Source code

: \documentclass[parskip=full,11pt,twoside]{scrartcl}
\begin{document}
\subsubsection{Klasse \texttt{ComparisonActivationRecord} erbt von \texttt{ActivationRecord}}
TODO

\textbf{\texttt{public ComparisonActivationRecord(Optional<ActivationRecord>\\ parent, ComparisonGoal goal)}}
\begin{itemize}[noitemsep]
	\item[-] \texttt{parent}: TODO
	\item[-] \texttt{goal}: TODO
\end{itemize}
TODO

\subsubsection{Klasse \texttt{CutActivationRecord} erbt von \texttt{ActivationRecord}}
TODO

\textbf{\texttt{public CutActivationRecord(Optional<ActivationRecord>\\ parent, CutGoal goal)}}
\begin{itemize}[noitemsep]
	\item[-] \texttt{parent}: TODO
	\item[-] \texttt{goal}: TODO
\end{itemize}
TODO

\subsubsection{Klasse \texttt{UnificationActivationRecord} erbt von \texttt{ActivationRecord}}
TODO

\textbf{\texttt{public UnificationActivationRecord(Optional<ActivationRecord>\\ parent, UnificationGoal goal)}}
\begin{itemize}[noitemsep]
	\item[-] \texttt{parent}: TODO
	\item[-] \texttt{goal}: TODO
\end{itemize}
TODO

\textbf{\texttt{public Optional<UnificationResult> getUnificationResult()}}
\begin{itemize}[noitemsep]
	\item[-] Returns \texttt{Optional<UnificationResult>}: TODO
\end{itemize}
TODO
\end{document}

(WHAT YOU SHOULD DO)
Return the data in its entirety, exactly as given.

(ANSWER TO THE EXERCISE)
Source code

: \documentclass[parskip=full,11pt,twoside]{scrartcl}
\begin{document}
\subsubsection{Klasse \texttt{ComparisonActivationRecord} erbt von \texttt{ActivationRecord}}
TODO

\textbf{\texttt{public ComparisonActivationRecord(Optional<ActivationRecord>\\ parent, ComparisonGoal goal)}}
\begin{itemize}[noitemsep]
	\item[-] \texttt{parent}: TODO
	\item[-] \texttt{goal}: TODO
\end{itemize}
TODO

\subsubsection{Klasse \texttt{CutActivationRecord} erbt von \texttt{ActivationRecord}}
TODO

\textbf{\texttt{public CutActivationRecord(Optional<ActivationRecord>\\ parent, CutGoal goal)}}
\begin{itemize}[noitemsep]
	\item[-] \texttt{parent}: TODO
	\item[-] \texttt{goal}: TODO
\end{itemize}
TODO

\subsubsection{Klasse \texttt{UnificationActivationRecord} erbt von \texttt{ActivationRecord}}
TODO

\textbf{\texttt{public UnificationActivationRecord(Optional<ActivationRecord>\\ parent, UnificationGoal goal)}}
\begin{itemize}[noitemsep]
	\item[-] \texttt{parent}: TODO
	\item[-] \texttt{goal}: TODO
\end{itemize}
TODO

\textbf{\texttt{public Optional<UnificationResult> getUnificationResult()}}
\begin{itemize}[noitemsep]
	\item[-] Returns \texttt{Optional<UnificationResult>}: TODO
\end{itemize}
TODO
\end{document}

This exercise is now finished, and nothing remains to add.